:: Given entries

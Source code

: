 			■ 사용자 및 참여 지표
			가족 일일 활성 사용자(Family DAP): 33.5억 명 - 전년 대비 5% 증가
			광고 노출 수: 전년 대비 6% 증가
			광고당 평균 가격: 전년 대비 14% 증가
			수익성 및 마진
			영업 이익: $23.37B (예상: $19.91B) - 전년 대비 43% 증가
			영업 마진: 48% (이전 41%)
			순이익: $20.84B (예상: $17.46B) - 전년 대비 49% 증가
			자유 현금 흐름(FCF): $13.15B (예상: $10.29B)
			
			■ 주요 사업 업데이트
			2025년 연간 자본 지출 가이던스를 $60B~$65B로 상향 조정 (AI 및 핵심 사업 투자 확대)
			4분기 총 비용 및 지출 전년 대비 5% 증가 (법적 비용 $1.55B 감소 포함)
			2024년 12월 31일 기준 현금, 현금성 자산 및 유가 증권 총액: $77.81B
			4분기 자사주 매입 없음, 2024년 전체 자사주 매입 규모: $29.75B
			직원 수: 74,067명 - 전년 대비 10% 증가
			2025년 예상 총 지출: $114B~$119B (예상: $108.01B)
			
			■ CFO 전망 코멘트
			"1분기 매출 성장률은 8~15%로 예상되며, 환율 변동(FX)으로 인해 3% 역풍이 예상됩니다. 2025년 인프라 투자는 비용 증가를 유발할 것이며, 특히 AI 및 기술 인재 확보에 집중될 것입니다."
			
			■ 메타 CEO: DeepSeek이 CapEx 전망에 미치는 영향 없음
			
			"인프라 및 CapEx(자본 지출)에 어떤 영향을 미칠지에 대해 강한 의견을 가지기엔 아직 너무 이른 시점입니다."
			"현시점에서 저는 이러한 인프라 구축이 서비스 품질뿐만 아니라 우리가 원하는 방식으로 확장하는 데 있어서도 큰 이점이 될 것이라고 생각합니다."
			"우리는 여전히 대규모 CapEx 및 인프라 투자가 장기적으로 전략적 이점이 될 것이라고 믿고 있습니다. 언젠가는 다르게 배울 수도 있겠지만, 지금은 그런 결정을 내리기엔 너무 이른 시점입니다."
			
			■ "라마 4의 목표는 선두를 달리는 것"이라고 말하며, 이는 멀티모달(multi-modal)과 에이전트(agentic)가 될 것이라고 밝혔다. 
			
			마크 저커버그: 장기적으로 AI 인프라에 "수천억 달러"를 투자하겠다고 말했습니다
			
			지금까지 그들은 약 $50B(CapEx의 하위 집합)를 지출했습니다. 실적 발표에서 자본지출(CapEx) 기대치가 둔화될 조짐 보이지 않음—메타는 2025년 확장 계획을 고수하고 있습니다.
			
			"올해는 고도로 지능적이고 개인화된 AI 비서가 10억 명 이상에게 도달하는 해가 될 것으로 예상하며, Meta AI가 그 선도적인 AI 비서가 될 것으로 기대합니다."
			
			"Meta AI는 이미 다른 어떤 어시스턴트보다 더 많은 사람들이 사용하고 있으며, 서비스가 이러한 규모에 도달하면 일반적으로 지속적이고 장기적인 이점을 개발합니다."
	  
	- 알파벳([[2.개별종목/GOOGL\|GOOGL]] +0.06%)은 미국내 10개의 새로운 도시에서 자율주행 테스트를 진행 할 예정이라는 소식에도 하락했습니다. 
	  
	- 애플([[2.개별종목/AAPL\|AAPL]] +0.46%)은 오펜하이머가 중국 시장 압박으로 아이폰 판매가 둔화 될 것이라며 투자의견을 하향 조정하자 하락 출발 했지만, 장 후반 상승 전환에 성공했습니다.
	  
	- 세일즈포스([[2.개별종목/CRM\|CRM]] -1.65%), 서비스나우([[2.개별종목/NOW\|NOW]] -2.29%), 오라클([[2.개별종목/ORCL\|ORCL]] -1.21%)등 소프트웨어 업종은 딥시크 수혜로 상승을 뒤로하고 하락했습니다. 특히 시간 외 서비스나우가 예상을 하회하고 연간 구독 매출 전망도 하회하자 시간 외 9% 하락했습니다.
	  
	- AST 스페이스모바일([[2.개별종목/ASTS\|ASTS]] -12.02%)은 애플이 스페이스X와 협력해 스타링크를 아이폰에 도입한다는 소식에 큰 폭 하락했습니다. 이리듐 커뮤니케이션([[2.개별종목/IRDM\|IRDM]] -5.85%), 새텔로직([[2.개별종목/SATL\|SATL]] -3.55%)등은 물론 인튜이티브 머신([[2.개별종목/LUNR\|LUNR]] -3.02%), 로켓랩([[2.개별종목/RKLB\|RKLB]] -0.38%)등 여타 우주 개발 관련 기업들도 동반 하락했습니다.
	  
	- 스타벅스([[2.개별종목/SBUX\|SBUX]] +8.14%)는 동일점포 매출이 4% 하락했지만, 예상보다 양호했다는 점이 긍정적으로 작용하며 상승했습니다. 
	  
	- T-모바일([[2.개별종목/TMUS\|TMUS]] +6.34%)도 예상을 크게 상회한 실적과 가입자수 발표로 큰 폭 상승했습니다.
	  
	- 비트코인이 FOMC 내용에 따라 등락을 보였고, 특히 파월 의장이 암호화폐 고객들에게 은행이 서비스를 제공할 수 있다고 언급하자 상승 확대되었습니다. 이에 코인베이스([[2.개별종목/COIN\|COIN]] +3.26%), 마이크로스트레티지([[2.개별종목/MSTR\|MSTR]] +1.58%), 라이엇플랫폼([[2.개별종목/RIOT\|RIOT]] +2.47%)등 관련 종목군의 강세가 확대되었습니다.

::::

Problem to work on:
Would you please copy, word for word, everything above from the line containing "영업 이익: $23.37B" down to the line containing "- 애플([[2.개별종목/AAPL\|AAPL]] +0.46%)은", those two lines included?

Solved problem:
			영업 이익: $23.37B (예상: $19.91B) - 전년 대비 43% 증가
			영업 마진: 48% (이전 41%)
			순이익: $20.84B (예상: $17.46B) - 전년 대비 49% 증가
			자유 현금 흐름(FCF): $13.15B (예상: $10.29B)
			
			■ 주요 사업 업데이트
			2025년 연간 자본 지출 가이던스를 $60B~$65B로 상향 조정 (AI 및 핵심 사업 투자 확대)
			4분기 총 비용 및 지출 전년 대비 5% 증가 (법적 비용 $1.55B 감소 포함)
			2024년 12월 31일 기준 현금, 현금성 자산 및 유가 증권 총액: $77.81B
			4분기 자사주 매입 없음, 2024년 전체 자사주 매입 규모: $29.75B
			직원 수: 74,067명 - 전년 대비 10% 증가
			2025년 예상 총 지출: $114B~$119B (예상: $108.01B)
			
			■ CFO 전망 코멘트
			"1분기 매출 성장률은 8~15%로 예상되며, 환율 변동(FX)으로 인해 3% 역풍이 예상됩니다. 2025년 인프라 투자는 비용 증가를 유발할 것이며, 특히 AI 및 기술 인재 확보에 집중될 것입니다."
			
			■ 메타 CEO: DeepSeek이 CapEx 전망에 미치는 영향 없음
			
			"인프라 및 CapEx(자본 지출)에 어떤 영향을 미칠지에 대해 강한 의견을 가지기엔 아직 너무 이른 시점입니다."
			"현시점에서 저는 이러한 인프라 구축이 서비스 품질뿐만 아니라 우리가 원하는 방식으로 확장하는 데 있어서도 큰 이점이 될 것이라고 생각합니다."
			"우리는 여전히 대규모 CapEx 및 인프라 투자가 장기적으로 전략적 이점이 될 것이라고 믿고 있습니다. 언젠가는 다르게 배울 수도 있겠지만, 지금은 그런 결정을 내리기엔 너무 이른 시점입니다."
			
			■ "라마 4의 목표는 선두를 달리는 것"이라고 말하며, 이는 멀티모달(multi-modal)과 에이전트(agentic)가 될 것이라고 밝혔다. 
			
			마크 저커버그: 장기적으로 AI 인프라에 "수천억 달러"를 투자하겠다고 말했습니다
			
			지금까지 그들은 약 $50B(CapEx의 하위 집합)를 지출했습니다. 실적 발표에서 자본지출(CapEx) 기대치가 둔화될 조짐 보이지 않음—메타는 2025년 확장 계획을 고수하고 있습니다.
			
			"올해는 고도로 지능적이고 개인화된 AI 비서가 10억 명 이상에게 도달하는 해가 될 것으로 예상하며, Meta AI가 그 선도적인 AI 비서가 될 것으로 기대합니다."
			
			"Meta AI는 이미 다른 어떤 어시스턴트보다 더 많은 사람들이 사용하고 있으며, 서비스가 이러한 규모에 도달하면 일반적으로 지속적이고 장기적인 이점을 개발합니다."
	  
	- 알파벳([[2.개별종목/GOOGL\|GOOGL]] +0.06%)은 미국내 10개의 새로운 도시에서 자율주행 테스트를 진행 할 예정이라는 소식에도 하락했습니다. 
	  
	- 애플([[2.개별종목/AAPL\|AAPL]] +0.46%)은 오펜하이머가 중국 시장 압박으로 아이폰 판매가 둔화 될 것이라며 투자의견을 하향 조정하자 하락 출발 했지만, 장 후반 상승 전환에 성공했습니다.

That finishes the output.